Nie ma czegoś takiego jak backlog. Nie da się ograć wszystkich dobrych gier, tak samo jak nie przeczytasz wszystkich dobrych książek i nie obejrzysz każdego filmu, który wypadałoby obejrzeć. To nawet nie jest kwestia czasu, bo podłączony pod kroplówkę 24h i tak tego nie ogarniesz. Chyba, że kogoś jara gonienie króliczka dla samego gonienia, to wtedy powodzenia.

Odnośnik do komentarza

A jak zdefiniujesz czy dana książka/film/gra jest dobra? Dla kogoś 5 filmów/książek/gier w roku może być interesujących na tyle, że chce je poznać i to dla niego będzie ogarnięcie najciekawszych pozycji w danej dziedzinie. To o czym ty piszesz to ogrywanie wszystkiego jak leci bez żadnego rozpoznania i sugerowanie się opiniami randomów na serwisach pokroju MC ' NO BO OCENA WYSOKA TO NA PEWNO DOBRE!!!'. Jak masz wyrobiony swój gust to inaczej na to patrzysz. :) 

Odnośnik do komentarza

No nadal ma się to nijak to nadrobienia tego mitycznego backlogu(dobra czy interesująca, jeden kij, to nie jest kwestia jednego roku jeśli masz szerokie horyzonty i twoja wewnętrzna, kompulsywna misja nie brzmi "Zagrać w każdą odsłonę Mario").

Nawet z rozpoznaniem i, gdy jesteś koneserem, co w jednej ręce ma lampkę stuletniego wina, a w drugiej pleśniowy ser z 18 wieku.

Muzyka chyba jest najłatwiejsza do wchłaniania, bo można ją przemycać prawie w każdym miejscu, ale też nie sądzę, że jest to realne...chyba, że uprzesz się na jednego artystę, ale nie nazywaj się wtedy znawcą(analogicznie z grami).

 

  • Plusik 1
Odnośnik do komentarza
12 godzin temu, SlimShady napisał:

No nadal ma się to nijak to nadrobienia tego mitycznego backlogu(dobra czy interesująca, jeden kij, to nie jest kwestia jednego roku jeśli masz szerokie horyzonty i twoja wewnętrzna, kompulsywna misja nie brzmi "Zagrać w każdą odsłonę Mario").

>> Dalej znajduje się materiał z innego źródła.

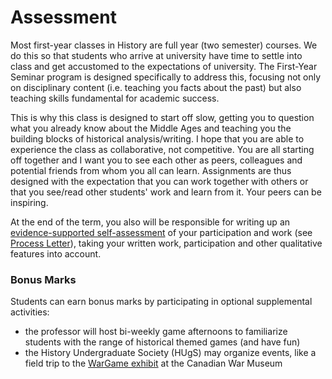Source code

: # Assessment

Most first-year classes in History are full year (two semester) courses. We do this so that students who arrive at university have time to settle into class and get accustomed to the expectations of university. The First-Year Seminar program is designed specifically to address this, focusing not only on disciplinary content (i.e. teaching you facts about the past) but also teaching skills fundamental for academic success.&#x20;

This is why this class is designed to start off slow, getting you to question what you already know about the Middle Ages and teaching you the building blocks of historical analysis/writing. I hope that you are able to experience the class as collaborative, not competitive. You are all starting off together and I want you to see each other as peers, colleagues and potential friends from whom you all can learn. Assignments are thus designed with the expectation that you can work together with others or that you see/read other students' work and learn from it. Your peers can be inspiring.&#x20;

At the end of the term, you also will be responsible for writing up an [evidence-supported self-assessment](coursework/process-letters.md) of your participation and work (see [Process Letter](coursework/process-letters.md)), taking your written work, participation and other qualitative features into account.

### Bonus Marks

Students can earn bonus marks by participating in optional supplemental activities:

* the professor will host bi-weekly game afternoons to familiarize students with the range of historical themed games (and have fun)
* the History Undergraduate Society (HUgS) may organize events, like a field trip to the [WarGame exhibit](https://www.warmuseum.ca/war-games/) at the Canadian War Museum

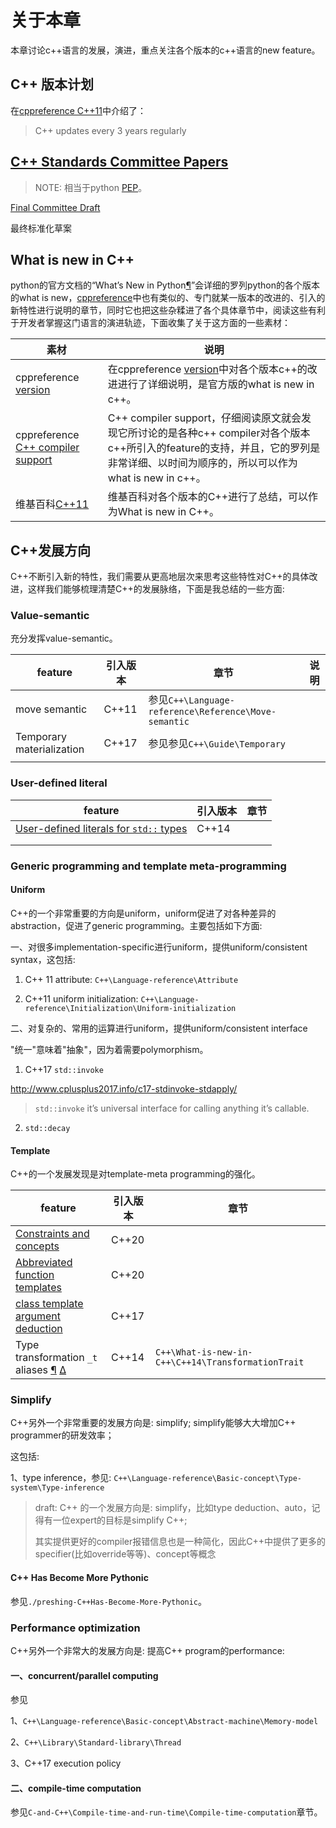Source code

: # 关于本章

本章讨论c++语言的发展，演进，重点关注各个版本的c++语言的new feature。

## C++ 版本计划

在[cppreference C++11](https://en.cppreference.com/w/cpp/11)中介绍了：

> C++ updates every 3 years regularly



## [C++ Standards Committee Papers](http://www.open-std.org/jtc1/sc22/wg21/docs/papers/)

> NOTE: 相当于python [PEP](https://www.python.org/dev/peps/)。



[Final Committee Draft](http://www.open-std.org/JTC1/SC22/WG21/docs/papers/2011/n3249.html)

最终标准化草案



## What is new in C++

python的官方文档的“What’s New in Python[¶](https://docs.python.org/3/whatsnew/index.html#what-s-new-in-python)”会详细的罗列python的各个版本的what is new，[cppreference](https://en.cppreference.com/w/cpp)中也有类似的、专门就某一版本的改进的、引入的新特性进行说明的章节，同时它也把这些杂糅进了各个具体章节中，阅读这些有利于开发者掌握这门语言的演进轨迹，下面收集了关于这方面的一些素材：

| 素材                                                         | 说明                                                         |
| ------------------------------------------------------------ | ------------------------------------------------------------ |
| cppreference [version](https://en.cppreference.com/w/cpp/11) | 在cppreference [version](https://en.cppreference.com/w/cpp/11)中对各个版本c++的改进进行了详细说明，是官方版的what is new in c++。 |
| cppreference [C++ compiler support](https://en.cppreference.com/w/cpp/compiler_support) | C++ compiler support，仔细阅读原文就会发现它所讨论的是各种c++ compiler对各个版本c++所引入的feature的支持，并且，它的罗列是非常详细、以时间为顺序的，所以可以作为what is new in c++。 |
| 维基百科[C++11](https://en.wikipedia.org/wiki/C%2B%2B11)     | 维基百科对各个版本的C++进行了总结，可以作为What is new in C++。 |



## C++发展方向

C++不断引入新的特性，我们需要从更高地层次来思考这些特性对C++的具体改进，这样我们能够梳理清楚C++的发展脉络，下面是我总结的一些方面:



### Value-semantic

充分发挥value-semantic。

| feature                   | 引入版本 | 章节                                                 | 说明 |
| ------------------------- | -------- | ---------------------------------------------------- | ---- |
| move semantic             | C++11    | 参见`C++\Language-reference\Reference\Move-semantic` |      |
| Temporary materialization | C++17    | 参见参见`C++\Guide\Temporary`                        |      |
|                           |          |                                                      |      |



### User-defined literal

| feature                                                      | 引入版本 | 章节 |
| ------------------------------------------------------------ | -------- | ---- |
| [User-defined literals for `std::` types](https://isocpp.org/wiki/faq/cpp14-library#std-udls) | C++14    |      |
|                                                              |          |      |
|                                                              |          |      |

### Generic programming and template meta-programming

#### Uniform

C++的一个非常重要的方向是uniform，uniform促进了对各种差异的abstraction，促进了generic programming。主要包括如下方面:

一、对很多implementation-specific进行uniform，提供uniform/consistent syntax，这包括:

1) C++ 11 attribute: `C++\Language-reference\Attribute`

2) C++11 uniform initialization: `C++\Language-reference\Initialization\Uniform-initialization`

二、对复杂的、常用的运算进行uniform，提供uniform/consistent interface

"统一"意味着"抽象"，因为着需要polymorphism。

1) C++17 `std::invoke`

http://www.cplusplus2017.info/c17-stdinvoke-stdapply/ 

> `std::invoke` it’s universal interface for calling anything it’s callable.

2) `std::decay`



#### Template

C++的一个发展发现是对template-meta programming的强化。

| feature                                                      | 引入版本 | 章节                                               |
| ------------------------------------------------------------ | -------- | -------------------------------------------------- |
| [Constraints and concepts](https://en.cppreference.com/w/cpp/language/constraints) | C++20    |                                                    |
| [Abbreviated function templates](https://en.cppreference.com/w/cpp/language/function_template#Abbreviated_function_template) | C++20    |                                                    |
| [class template argument deduction](https://en.cppreference.com/w/cpp/language/class_template_argument_deduction) | C++17    |                                                    |
| Type transformation `_t` aliases [¶](https://isocpp.org/wiki/faq/cpp14-library#type-transformation-aliases) [Δ](https://isocpp.org/wiki/faq/cpp14-library#) | C++14    | `C++\What-is-new-in-C++\C++14\TransformationTrait` |



### Simplify

C++另外一个非常重要的发展方向是: simplify; simplify能够大大增加C++ programmer的研发效率；

这包括:

1、type inference，参见: `C++\Language-reference\Basic-concept\Type-system\Type-inference`

> draft: C++ 的一个发展方向是: simplify，比如type deduction、auto，记得有一位expert的目标是simplify C++;
>
> 其实提供更好的compiler报错信息也是一种简化，因此C++中提供了更多的specifier(比如override等等)、concept等概念



#### C++ Has Become More Pythonic

参见`./preshing-C++Has-Become-More-Pythonic`。



### Performance optimization

C++另外一个非常大的发展方向是: 提高C++ program的performance:

#### 一、concurrent/parallel computing

参见

1、`C++\Language-reference\Basic-concept\Abstract-machine\Memory-model`

2、`C++\Library\Standard-library\Thread`

3、C++17 execution policy

#### 二、compile-time computation

参见`C-and-C++\Compile-time-and-run-time\Compile-time-computation`章节。

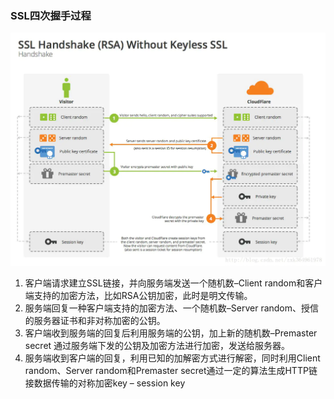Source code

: ### SSL四次握手过程

![](../../picture/603212-d82f0ca8d86acf1f.webp)

1. 客户端请求建立SSL链接，并向服务端发送一个随机数–Client random和客户端支持的加密方法，比如RSA公钥加密，此时是明文传输。
2. 服务端回复一种客户端支持的加密方法、一个随机数–Server random、授信的服务器证书和非对称加密的公钥。
3. 客户端收到服务端的回复后利用服务端的公钥，加上新的随机数–Premaster secret 通过服务端下发的公钥及加密方法进行加密，发送给服务器。
4. 服务端收到客户端的回复，利用已知的加解密方式进行解密，同时利用Client random、Server random和Premaster secret通过一定的算法生成HTTP链接数据传输的对称加密key – session key
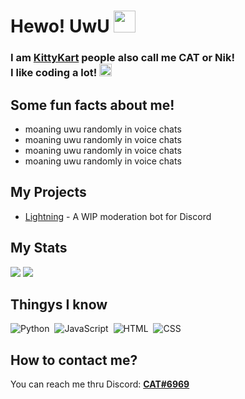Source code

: <h1>Hewo! UwU <img src="https://cdn.discordapp.com/emojis/622096719332769793.gif" height="35px"></h1>

<h3>I am <a href="https://dis.gd/threads">KittyKart</a> people also call me CAT or Nik!<br>I like coding a lot! <img src="https://cdn.discordapp.com/emojis/815903012924293120.gif" height="20px"></h3>

<h2>Some fun facts about me!</h2>

<ul>
    <li>moaning uwu randomly in voice chats</li>
    <li>moaning uwu randomly in voice chats</li>
    <li>moaning uwu randomly in voice chats</li>
    <li>moaning uwu randomly in voice chats</li>
</ul>

<h2>My Projects</h2>

<ul>
    <li><a href="https://github.com/KittyKart/lightning">Lightning</a> - A WIP moderation bot for Discord</li>
</ul>

<h2>My Stats</h2>

<img src="https://github-readme-stats.vercel.app/api?username=kittykart&show_icons=true&theme=radical&count_private=true&include_all_commits=true">
<img src="https://github-readme-stats.vercel.app/api/top-langs/?username=kittykart&theme=radical&layout=compact">

<h2>Thingys I know</h2>

![Python](https://img.shields.io/badge/-Python-05122A?style=flat&logo=python)&nbsp;
![JavaScript](https://img.shields.io/badge/-JavaScript-05122A?style=flat&logo=javascript)&nbsp;
![HTML](https://img.shields.io/badge/-HTML-05122A?style=flat&logo=HTML5)&nbsp;
![CSS](https://img.shields.io/badge/-CSS-05122A?style=flat&logo=CSS3&logoColor=1572B6)&nbsp;

<h2>How to contact me?</h2>

<p>You can reach me thru Discord: <a href=""><b>CAT#6969</b></a></p>
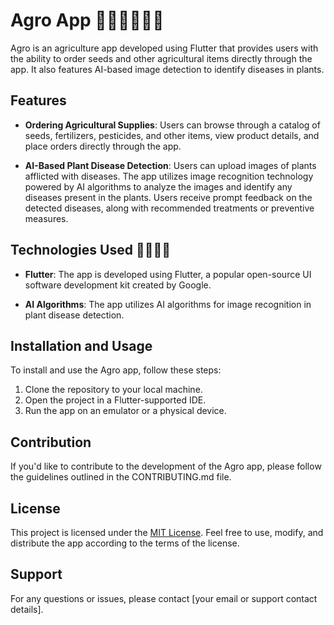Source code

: # Agro App 🧑‍🌾🧑‍🌾🧑‍🌾

Agro is an agriculture app developed using Flutter that provides users with the ability to order seeds and other agricultural items directly through the app. It also features AI-based image detection to identify diseases in plants.

## Features

- **Ordering Agricultural Supplies**: Users can browse through a catalog of seeds, fertilizers, pesticides, and other items, view product details, and place orders directly through the app.

- **AI-Based Plant Disease Detection**: Users can upload images of plants afflicted with diseases. The app utilizes image recognition technology powered by AI algorithms to analyze the images and identify any diseases present in the plants. Users receive prompt feedback on the detected diseases, along with recommended treatments or preventive measures.

## Technologies Used 👩‍💻👩‍💻

- **Flutter**: The app is developed using Flutter, a popular open-source UI software development kit created by Google.

- **AI Algorithms**: The app utilizes AI algorithms for image recognition in plant disease detection.

## Installation and Usage

To install and use the Agro app, follow these steps:

1. Clone the repository to your local machine.
2. Open the project in a Flutter-supported IDE.
3. Run the app on an emulator or a physical device.

## Contribution

If you'd like to contribute to the development of the Agro app, please follow the guidelines outlined in the CONTRIBUTING.md file.

## License

This project is licensed under the [MIT License](https://opensource.org/licenses/MIT). Feel free to use, modify, and distribute the app according to the terms of the license.

## Support

For any questions or issues, please contact [your email or support contact details].

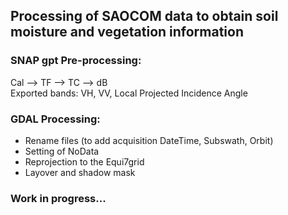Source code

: ## Processing of SAOCOM data to obtain soil moisture and vegetation information

### SNAP gpt Pre-processing:
  Cal --> TF --> TC --> dB\
Exported bands: VH, VV, Local Projected Incidence Angle

### GDAL Processing:
- Rename files (to add acquisition DateTime, Subswath, Orbit)
- Setting of NoData
- Reprojection to the Equi7grid
- Layover and shadow mask


### Work in progress...
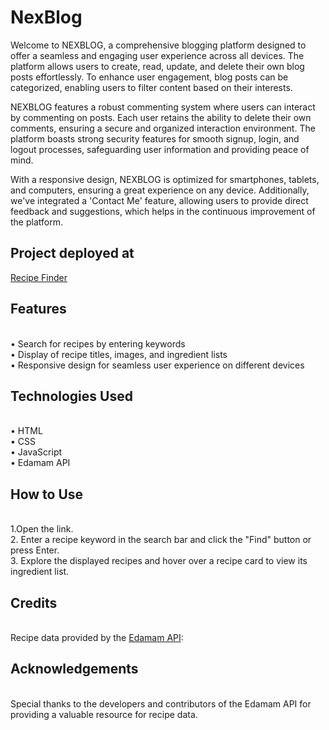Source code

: # NexBlog
Welcome to NEXBLOG, a comprehensive blogging platform designed to offer a seamless and engaging user experience across all devices. The platform allows users to create, read, update, and delete their own blog posts effortlessly. To enhance user engagement, blog posts can be categorized, enabling users to filter content based on their interests.

NEXBLOG features a robust commenting system where users can interact by commenting on posts. Each user retains the ability to delete their own comments, ensuring a secure and organized interaction environment. The platform boasts strong security features for smooth signup, login, and logout processes, safeguarding user information and providing peace of mind.

With a responsive design, NEXBLOG is optimized for smartphones, tablets, and computers, ensuring a great experience on any device. Additionally, we've integrated a 'Contact Me' feature, allowing users to provide direct feedback and suggestions, which helps in the continuous improvement of the platform.
## Project deployed at
<a href="https://harsh-mishra67.github.io/Recipe_Finder/">Recipe Finder</a>
## Features
<br>•	Search for recipes by entering keywords
<br>•	Display of recipe titles, images, and ingredient lists
<br>•	Responsive design for seamless user experience on different devices
## Technologies Used
<br>•	HTML
<br>•	CSS
<br>•	JavaScript
<br>•	Edamam API
## How to Use
<br>1.Open the link. 
<br>2. Enter a recipe keyword in the search bar and click the "Find" button or press Enter.
<br>3. Explore the displayed recipes and hover over a recipe card to view its ingredient list.
## Credits
<br>Recipe data provided by the [Edamam API](https://www.edamam.com/): 
## Acknowledgements
<br>Special thanks to the developers and contributors of the Edamam API for providing a valuable resource for recipe data.
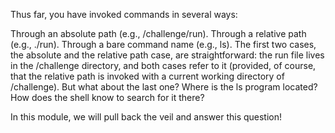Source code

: Thus far, you have invoked commands in several ways:

Through an absolute path (e.g., /challenge/run).
Through a relative path (e.g., ./run).
Through a bare command name (e.g., ls).
The first two cases, the absolute and the relative path case, are straightforward: the run file lives in the /challenge directory, and both cases refer to it (provided, of course, that the relative path is invoked with a current working directory of /challenge). But what about the last one? Where is the ls program located? How does the shell know to search for it there?

In this module, we will pull back the veil and answer this question!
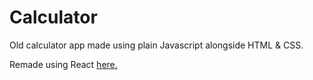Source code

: # Calculator

Old calculator app made using plain Javascript alongside HTML & CSS.

Remade using React [here.](https://www.github/WaddyLeonvil/ReactCalculator)
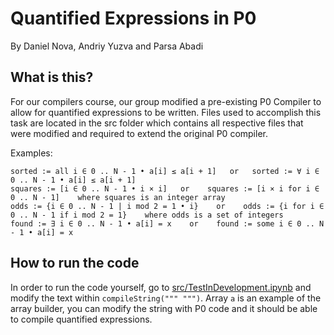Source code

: # Quantified Expressions in P0

By Daniel Nova, Andriy Yuzva and Parsa Abadi

## What is this?

For our compilers course, our group modified a pre-existing P0 Compiler to allow for quantified expressions to be written. Files used to accomplish this task are located in the src folder which contains all respective files that were modified and required to extend the original P0 compiler.

Examples:

    sorted := all i ∈ 0 .. N - 1 • a[i] ≤ a[i + 1]   or   sorted := ∀ i ∈ 0 .. N - 1 • a[i] ≤ a[i + 1]    
    squares := [i ∈ 0 .. N - 1 • i × i]   or    squares := [i × i for i ∈ 0 .. N - 1]    where squares is an integer array
    odds := {i ∈ 0 .. N - 1 | i mod 2 = 1 • i}    or    odds := {i for i ∈ 0 .. N - 1 if i mod 2 = 1}    where odds is a set of integers
    found := ∃ i ∈ 0 .. N - 1 • a[i] = x    or    found := some i ∈ 0 .. N - 1 • a[i] = x

## How to run the code

In order to run the code yourself, go to [src/TestInDevelopment.ipynb](src/TestInDevelopment.ipynb) and modify the text
within `compileString(""" """)`. Array `a` is an example of the array builder, you can modify the string with P0 code and it should be able to compile
quantified expressions.
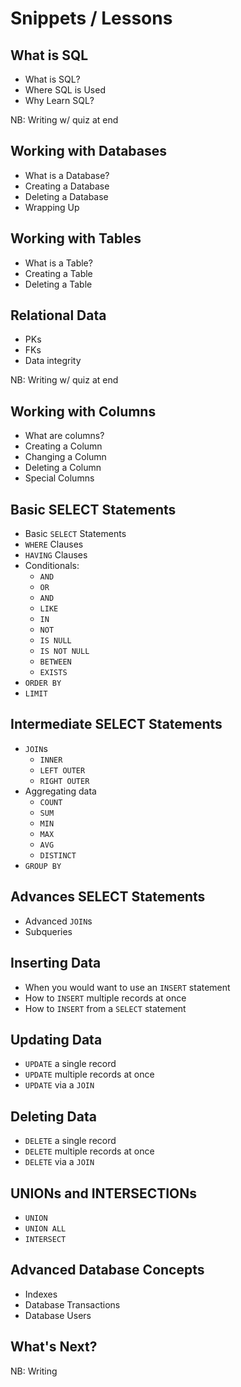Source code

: # Snippets / Lessons

## What is SQL
* What is SQL?
* Where SQL is Used
* Why Learn SQL?

NB: Writing w/ quiz at end

## Working with Databases
* What is a Database?
* Creating a Database
* Deleting a Database
* Wrapping Up

## Working with Tables
* What is a Table?
* Creating a Table
* Deleting a Table

## Relational Data
* PKs
* FKs
* Data integrity

NB: Writing w/ quiz at end

## Working with Columns
* What are columns?
* Creating a Column
* Changing a Column
* Deleting a Column
* Special Columns

## Basic SELECT Statements
* Basic `SELECT` Statements
* `WHERE` Clauses
* `HAVING` Clauses
* Conditionals:
   * `AND`
   * `OR`
   * `AND`
   * `LIKE`
   * `IN`
   * `NOT`
   * `IS NULL`
   * `IS NOT NULL`
   * `BETWEEN`
   * `EXISTS`
* `ORDER BY`
* `LIMIT`

## Intermediate SELECT Statements
* `JOIN`s
    * `INNER`
    * `LEFT OUTER`
    * `RIGHT OUTER`
* Aggregating data
   * `COUNT`
   * `SUM`
   * `MIN`
   * `MAX`
   * `AVG`
   * `DISTINCT`
* `GROUP BY`

## Advances SELECT Statements
* Advanced `JOIN`s
* Subqueries

## Inserting Data
* When you would want to use an `INSERT` statement
* How to `INSERT` multiple records at once
* How to `INSERT` from a `SELECT` statement

## Updating Data
* `UPDATE` a single record
* `UPDATE` multiple records at once
* `UPDATE` via a `JOIN`

## Deleting Data
* `DELETE` a single record
* `DELETE` multiple records at once
* `DELETE` via a `JOIN`

## UNIONs and INTERSECTIONs
* `UNION`
* `UNION ALL`
* `INTERSECT`

## Advanced Database Concepts
* Indexes
* Database Transactions
* Database Users

## What's Next?
NB: Writing
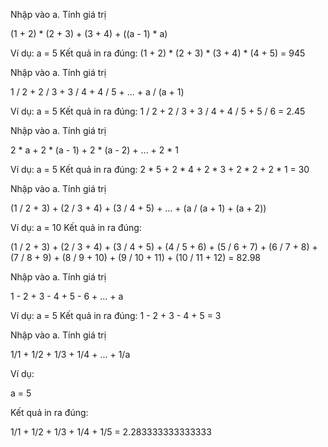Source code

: Nhập vào a. Tính giá trị

(1 + 2) * (2 + 3) + (3 + 4) + ((a - 1) * a)

Ví dụ:
a = 5
Kết quả in ra đúng:
(1 + 2) * (2 + 3) * (3 + 4) * (4 + 5) = 945



Nhập vào a. Tính giá trị

1 / 2 + 2 / 3 + 3 / 4 + 4 / 5 + ... + a / (a + 1)

Ví dụ:
a = 5
Kết quả in ra đúng:
1 / 2 + 2 / 3 + 3 / 4 + 4 / 5 + 5 / 6 = 2.45

Nhập vào a. Tính giá trị

2 * a + 2 * (a - 1) + 2 * (a - 2) + ... + 2 * 1

Ví dụ:
a = 5
Kết quả in ra đúng:
2 * 5 + 2 * 4 + 2 * 3 + 2 * 2 + 2 * 1 = 30


Nhập vào a. Tính giá trị

(1 / 2 + 3) + (2 / 3 + 4) + (3 / 4 + 5) + ... + (a / (a + 1) + (a + 2))

Ví dụ:
a = 10
Kết quả in ra đúng:

(1 / 2 + 3) + (2 / 3 + 4) + (3 / 4 + 5) + (4 / 5 + 6) + (5 / 6 + 7) + (6 / 7 + 8) + (7 / 8 + 9) + (8 / 9 + 10) + (9 / 10 + 11) + (10 / 11 + 12) = 82.98

Nhập vào a. Tính giá trị

1 - 2 + 3 - 4 + 5 - 6 + ... + a

Ví dụ:
a = 5
Kết quả in ra đúng:
1 - 2 + 3 - 4 + 5 = 3


Nhập vào a. Tính giá trị

1/1 + 1/2 + 1/3 + 1/4 + ... + 1/a

Ví dụ:

a = 5

Kết quả in ra đúng:

1/1 + 1/2 + 1/3 + 1/4 + 1/5 = 2.283333333333333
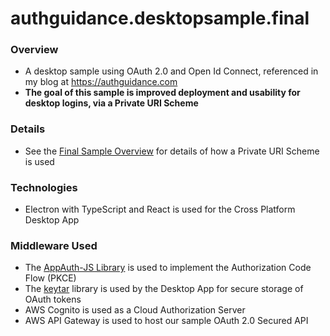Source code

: # authguidance.desktopsample.final

### Overview

* A desktop sample using OAuth 2.0 and Open Id Connect, referenced in my blog at https://authguidance.com
* **The goal of this sample is improved deployment and usability for desktop logins, via a Private URI Scheme**

### Details

* See the [Final Sample Overview](https://authguidance.com/2018/01/26/final-desktop-sample-overview/) for details of how a Private URI Scheme is used

### Technologies

* Electron with TypeScript and React is used for the Cross Platform Desktop App

### Middleware Used

* The [AppAuth-JS Library](https://github.com/openid/AppAuth-JS/blob/master/README.md) is used to implement the Authorization Code Flow (PKCE)
* The [keytar](https://github.com/atom/node-keytar) library is used by the Desktop App for secure storage of OAuth tokens
* AWS Cognito is used as a Cloud Authorization Server
* AWS API Gateway is used to host our sample OAuth 2.0 Secured API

Nawet z rozpoznaniem i, gdy jesteś koneserem, co w jednej ręce ma lampkę stuletniego wina, a w drugiej pleśniowy ser z 18 wieku.

Muzyka chyba jest najłatwiejsza do wchłaniania, bo można ją przemycać prawie w każdym miejscu, ale też nie sądzę, że jest to realne...chyba, że uprzesz się na jednego artystę, ale nie nazywaj się wtedy znawcą(analogicznie z grami).

 

No właśnie ma. Jeżeli nie grasz we wszystko co popadnie bo tak mówi jakiś numerek na MC to masz stosunkowo mniej do ogrania przez co łatwiej mimo wszystko być na bieżąco i zmniejszać backlog. 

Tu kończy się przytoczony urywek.